10 of the 17 products disclosed the size of the premium frequency loadings and six did not.
There was also one product which only allowed monthly premiums; when there is only one
premium frequency there are no premium frequency loadings to disclose.
Premium rates for Total and Permanent Disablement (TPD) options usually depend on the
insured life’s occupational category. No CIBs disclosed occupational loadings. As for
frequency loadings, occupational loadings are of little use in isolation from the premium rates
to which they apply.

5. Statement on availability of premium rates
Section 5 of Circular G.I.1 states that in the “Premiums” section of the Key Features
“In respect of risk benefits a statement must be included that tables of premium rates for each
type of benefit are available on request.”
Three of the 17 products included premium rates in the CIB. In one case this was in the form
of a premium rate table with the policy fee clearly stated, so the premium could be determined
for any desired sum insured. The other two cases were simple “no-frills” products where the
customer could only choose from a small number of possible sums insured, and the premium
was shown for each of the possible sums insured.
Circular G.I.1 did not seem to envisage that some CIBs would include the premium rates in
the CIB and thus required all risk product CIBs to include the wording saying that premium
rates were available on request. Since these three products have effectively disclosed the
required premium information in the CIB, they did not include the required wording. They
have clearly complied with the intention of Circular G.I.1.
Of the remaining 14 products, 13 included some form of wording indicating that tables of
premium rates were available on request. This leaves one product which did not include such
a statement and which appears to be in breach of the disclosure requirements.
Most of the products that included the required statement used wordings of the form “A table
of premium rates is available on request” or slight variations thereon. Only in two of these
cases did the statement explicitly indicate that the tables were available for each type of
benefit, as required by Circular G.I.1.

6. What is the purpose of the table of standard premiums?
Circular G.I.1. does not state the purpose of the table of standard premium rates, so we can
only speculate.
The obvious question is: Why does the regulator want the insurer to provide a generic table of
premium rates when the insurer can easily provide a tailored quote for the customer using the
insured life’s current age, sex, smoking status, desired sum insured and premium frequency,
and perhaps their occupational category if that is relevant?
The most likely answer is that the quotations supplied by insurers usually only show the first
year’s cost. That is, they only show the premium for the current age, while most term
insurance policies are sold on a stepped premium basis where the premium changes each year
to reflect the insured’s increasing age. The customer who is trying to compare policies solely
on the first year’s cost is not seeing the full picture. The table of standard premium rates
shows that full picture. It may for example show the customer that Product A is only cheaper
for the next two years, Product B is cheaper for the next three years and Product C is cheaper
Not surprisingly, insurers would prefer potential customers to not see the full picture.
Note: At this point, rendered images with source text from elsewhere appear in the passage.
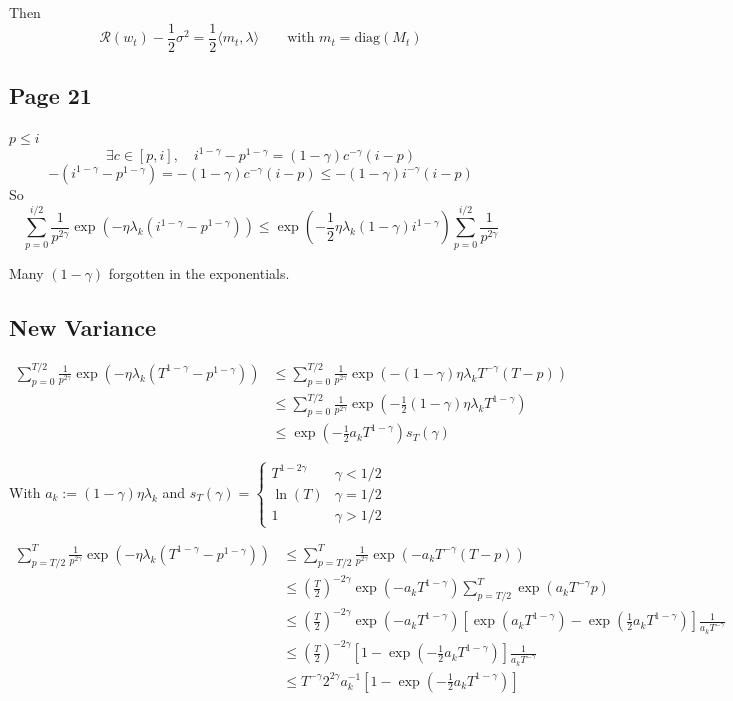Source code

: \documentclass{article}
\begin{document}
Then \[\mathcal R(w_t) - \frac{1}{2}\sigma^2 = \frac{1}{2}\langle m_t, \lambda\rangle \qquad \text{with } m_t = \mathrm{diag}(M_t) \]

\subsection{Page 21}

$p\leq i$ 
\[
\exists c \in [p,i], \quad i^{1-\gamma} - p^{1-\gamma} = (1-\gamma)c^{-\gamma} (i-p)
\]
\[
-(i^{1-\gamma} - p^{1-\gamma}) = - (1-\gamma)c^{-\gamma} (i-p) \leq  - (1-\gamma)i^{-\gamma} (i-p)
\]
So
\[
\sum_{p=0}^{i/2} \frac{1}{p^{2\gamma}} \exp(-\eta \lambda_k(i^{1-\gamma} - p^{1-\gamma})) \leq  \exp\left(-\frac{1}{2}\eta \lambda_k(1-\gamma)i^{1-\gamma}\right) \sum_{p=0}^{i/2} \frac{1}{p^{2\gamma}}
\]

Many $(1-\gamma)$ forgotten in the exponentials.


\subsection{New Variance}

\begin{align*}
\sum_{p=0}^{T/2} \frac{1}{p^{2\gamma}} \exp\left(-\eta \lambda_k(T^{1-\gamma} - p^{1-\gamma})\right) 
&\leq  \sum_{p=0}^{T/2} \frac{1}{p^{2\gamma}} \exp\left(-(1-\gamma)\eta \lambda_kT^{-\gamma}(T- p)\right) \\
& \leq \sum_{p=0}^{T/2} \frac{1}{p^{2\gamma}} \exp\left(-\frac{1}{2}(1-\gamma)\eta \lambda_kT^{1-\gamma}\right) \\
& \leq \exp\left(-\frac{1}{2}a_kT^{1-\gamma} \right) s_T(\gamma)
\end{align*}

With $a_k := (1-\gamma) \eta \lambda_k$ and $s_T(\gamma) = \left\{ \begin{array}{ll}
T^{1-2\gamma}  & \gamma < 1/2\\
\ln(T) & \gamma = 1/2\\
1 & \gamma >1/2
\end{array}\right.$


\begin{align*}
\sum_{p=T/2}^{T} \frac{1}{p^{2\gamma}} \exp\left(-\eta \lambda_k(T^{1-\gamma} - p^{1-\gamma})\right) 
&\leq  \sum_{p=T/2}^{T} \frac{1}{p^{2\gamma}} \exp\left(-a_kT^{-\gamma}(T- p)\right) \\
& \leq \left(\frac{T}{2}\right)^{-2\gamma} \exp\left(-a_kT^{1-\gamma}\right)\sum_{p=T/2}^{T}  \exp\left(a_kT^{-\gamma}p\right) \\
& \leq \left(\frac{T}{2}\right)^{-2\gamma} \exp\left(-a_kT^{1-\gamma}\right) \left[ \exp\left(a_kT^{1-\gamma}\right) - \exp\left(\frac{1}{2}a_kT^{1-\gamma}\right) \right]\frac{1}{a_kT^{-\gamma}} \\
& \leq \left(\frac{T}{2}\right)^{-2\gamma}  \left[ 1-\exp\left(-\frac{1}{2}a_kT^{1-\gamma}\right)  \right] \frac{1}{a_kT^{-\gamma}}\\
& \leq T^{-\gamma} 2^{2\gamma} a_k^{-1} \left[ 1-\exp\left(-\frac{1}{2}a_kT^{1-\gamma}\right)  \right] 
\end{align*}
\end{document}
In the
above example, the customer seeing the full picture is likely to buy Product A and put a
reminder in their diary to switch to Product B in two years’ time and to Product C three years
after that, though of course it will only be worth their while to implement the switches if they
remain healthy enough to satisfy the underwriting requirements. Insurers are unlikely to profit
from a policy lapsing after only two years or three years. Any increase in switching of healthy
lives, and the associated non-switching of the unhealthy lives who can’t satisfy the

underwriting requirements, reduces the profitability of the product and forces insurers to
increase premium rates.
This can be viewed as an example of the “Fallacy of Composition”. A customer benefits from
implementing the switches provided other customers don’t switch. However, if lots of
customers implement switches then premium rates increase, possibly making all customers
worse off. Insurers would prefer that customers only see the current year’s cost, since they are
then not alerted to the “benefits” of frequently switching insurers.
Another possible justification for only providing a quotation of the first year’s cost is that the
premium scales are not guaranteed. It is claimed that it does not make sense to provide
estimates of premiums 10 or 20 years ahead if the premium rates may change at any time.
However, changes to premium rates are a relatively rare event and where they do occur, they
tend to be due to factors affecting many insurers, such as the gradual reductions in mortality
levels experienced for the last few decades. Thus, for the purpose of a 30 year old comparing
products, the current premium rate for age 50 probably is a good proxy for the premium the
customer will be paying in 20 years’ time. If mortality levels continue to decline the premium
rate may drop, but the drop could affect all the products being compared in a similar way.
Let us assume that ASIC’s primary purpose for making tables of standard premium rates
available is that they want consumers to be able to make the best-informed decision based on
current premium rates, and further assume that ASIC will ignore the danger that giving the
customers this information may increase switching and adversely affect future premium rates.
We can then ask: Is the table of standard premium rates the best way to provide this
information to the consumer?
I suggest not. The tables of standard premium rates can not be directly compared since this
would ignore the effect of the policy fee and frequency loading. The customer would need to
perform further calculations involving the desired sum insured and desired premium
frequency to determine which policy has the lowest total cost in each future year. Given the
difficulties many customers would have with this process, particularly if they try to build in
CPI indexation for future sums insured and policy fees, it would be preferable for these
calculations to be done by the insurer. A cost illustration tailored to the customer’s age, sex,
smoking status, sum insured and premium frequency would be more informative than a
premium rate table, provided the former shows the estimated premiums for every future year
that can be determined from the latter.
I suggest ASIC might wish to consider waiving the requirement to provide a table of standard
premium rates if the insurer provides a quotation which includes premium rate projections for
every potential future year of the policy. If this route was taken, it would be necessary to
detail the assumed future rate of CPI indexation, decide whether it would be necessary to
show the current value of future sums insured, and specify that the quotation include a
suitable warning that future premium rates are not guaranteed. These are not insurmountable
issues, particularly when it is considered how much simpler the process is for term insurance
compared to the investment products for which such guidelines already exist.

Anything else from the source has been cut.